* Assigned task *
Reproduce every entry exactly, without alteration.

* Dataset entries *

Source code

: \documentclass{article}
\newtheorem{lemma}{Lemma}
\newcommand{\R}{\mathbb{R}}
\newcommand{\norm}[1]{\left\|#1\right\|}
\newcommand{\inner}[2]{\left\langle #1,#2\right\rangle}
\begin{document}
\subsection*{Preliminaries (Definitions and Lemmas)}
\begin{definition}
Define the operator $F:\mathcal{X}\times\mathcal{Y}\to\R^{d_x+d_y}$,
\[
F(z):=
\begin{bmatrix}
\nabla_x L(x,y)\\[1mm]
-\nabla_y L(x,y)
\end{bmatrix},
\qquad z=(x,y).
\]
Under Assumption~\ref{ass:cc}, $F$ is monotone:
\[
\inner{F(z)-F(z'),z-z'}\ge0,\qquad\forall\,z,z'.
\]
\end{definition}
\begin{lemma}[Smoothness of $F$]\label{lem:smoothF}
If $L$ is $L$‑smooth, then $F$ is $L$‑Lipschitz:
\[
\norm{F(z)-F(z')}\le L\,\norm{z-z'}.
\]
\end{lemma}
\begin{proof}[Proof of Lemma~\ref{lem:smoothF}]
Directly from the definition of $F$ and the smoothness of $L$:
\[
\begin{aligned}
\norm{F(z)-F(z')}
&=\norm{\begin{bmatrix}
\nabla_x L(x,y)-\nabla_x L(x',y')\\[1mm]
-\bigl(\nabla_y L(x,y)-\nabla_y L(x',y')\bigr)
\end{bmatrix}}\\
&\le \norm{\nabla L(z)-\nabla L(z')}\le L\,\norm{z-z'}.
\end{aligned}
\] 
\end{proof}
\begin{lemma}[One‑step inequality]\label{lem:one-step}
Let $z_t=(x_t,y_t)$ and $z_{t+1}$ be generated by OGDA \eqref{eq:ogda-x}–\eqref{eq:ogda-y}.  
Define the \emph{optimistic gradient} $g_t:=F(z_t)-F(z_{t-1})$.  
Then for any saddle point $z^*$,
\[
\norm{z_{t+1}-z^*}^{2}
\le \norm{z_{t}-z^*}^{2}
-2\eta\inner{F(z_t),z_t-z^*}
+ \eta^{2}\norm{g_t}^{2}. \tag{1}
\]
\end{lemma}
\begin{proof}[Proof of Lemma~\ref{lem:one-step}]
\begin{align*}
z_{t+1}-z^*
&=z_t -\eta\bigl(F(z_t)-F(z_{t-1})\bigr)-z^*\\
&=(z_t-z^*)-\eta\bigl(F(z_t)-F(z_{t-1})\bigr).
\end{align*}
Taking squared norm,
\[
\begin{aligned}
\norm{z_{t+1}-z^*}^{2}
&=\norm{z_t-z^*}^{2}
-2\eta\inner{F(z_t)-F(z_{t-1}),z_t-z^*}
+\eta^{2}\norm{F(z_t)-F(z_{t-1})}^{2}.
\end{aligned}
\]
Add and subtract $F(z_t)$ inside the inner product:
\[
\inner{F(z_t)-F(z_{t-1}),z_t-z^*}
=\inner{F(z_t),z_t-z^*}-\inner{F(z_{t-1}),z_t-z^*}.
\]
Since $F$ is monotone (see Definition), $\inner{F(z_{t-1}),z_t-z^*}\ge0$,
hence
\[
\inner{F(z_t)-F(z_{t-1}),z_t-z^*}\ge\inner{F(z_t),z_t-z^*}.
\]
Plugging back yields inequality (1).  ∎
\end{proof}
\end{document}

* Response area *
Source code

: \documentclass{article}
\newtheorem{lemma}{Lemma}
\newcommand{\R}{\mathbb{R}}
\newcommand{\norm}[1]{\left\|#1\right\|}
\newcommand{\inner}[2]{\left\langle #1,#2\right\rangle}
\begin{document}
\subsection*{Preliminaries (Definitions and Lemmas)}
\begin{definition}
Define the operator $F:\mathcal{X}\times\mathcal{Y}\to\R^{d_x+d_y}$,
\[
F(z):=
\begin{bmatrix}
\nabla_x L(x,y)\\[1mm]
-\nabla_y L(x,y)
\end{bmatrix},
\qquad z=(x,y).
\]
Under Assumption~\ref{ass:cc}, $F$ is monotone:
\[
\inner{F(z)-F(z'),z-z'}\ge0,\qquad\forall\,z,z'.
\]
\end{definition}
\begin{lemma}[Smoothness of $F$]\label{lem:smoothF}
If $L$ is $L$‑smooth, then $F$ is $L$‑Lipschitz:
\[
\norm{F(z)-F(z')}\le L\,\norm{z-z'}.
\]
\end{lemma}
\begin{proof}[Proof of Lemma~\ref{lem:smoothF}]
Directly from the definition of $F$ and the smoothness of $L$:
\[
\begin{aligned}
\norm{F(z)-F(z')}
&=\norm{\begin{bmatrix}
\nabla_x L(x,y)-\nabla_x L(x',y')\\[1mm]
-\bigl(\nabla_y L(x,y)-\nabla_y L(x',y')\bigr)
\end{bmatrix}}\\
&\le \norm{\nabla L(z)-\nabla L(z')}\le L\,\norm{z-z'}.
\end{aligned}
\] 
\end{proof}
\begin{lemma}[One‑step inequality]\label{lem:one-step}
Let $z_t=(x_t,y_t)$ and $z_{t+1}$ be generated by OGDA \eqref{eq:ogda-x}–\eqref{eq:ogda-y}.  
Define the \emph{optimistic gradient} $g_t:=F(z_t)-F(z_{t-1})$.  
Then for any saddle point $z^*$,
\[
\norm{z_{t+1}-z^*}^{2}
\le \norm{z_{t}-z^*}^{2}
-2\eta\inner{F(z_t),z_t-z^*}
+ \eta^{2}\norm{g_t}^{2}. \tag{1}
\]
\end{lemma}
\begin{proof}[Proof of Lemma~\ref{lem:one-step}]
\begin{align*}
z_{t+1}-z^*
&=z_t -\eta\bigl(F(z_t)-F(z_{t-1})\bigr)-z^*\\
&=(z_t-z^*)-\eta\bigl(F(z_t)-F(z_{t-1})\bigr).
\end{align*}
Taking squared norm,
\[
\begin{aligned}
\norm{z_{t+1}-z^*}^{2}
&=\norm{z_t-z^*}^{2}
-2\eta\inner{F(z_t)-F(z_{t-1}),z_t-z^*}
+\eta^{2}\norm{F(z_t)-F(z_{t-1})}^{2}.
\end{aligned}
\]
Add and subtract $F(z_t)$ inside the inner product:
\[
\inner{F(z_t)-F(z_{t-1}),z_t-z^*}
=\inner{F(z_t),z_t-z^*}-\inner{F(z_{t-1}),z_t-z^*}.
\]
Since $F$ is monotone (see Definition), $\inner{F(z_{t-1}),z_t-z^*}\ge0$,
hence
\[
\inner{F(z_t)-F(z_{t-1}),z_t-z^*}\ge\inner{F(z_t),z_t-z^*}.
\]
Plugging back yields inequality (1).  ∎
\end{proof}
\end{document}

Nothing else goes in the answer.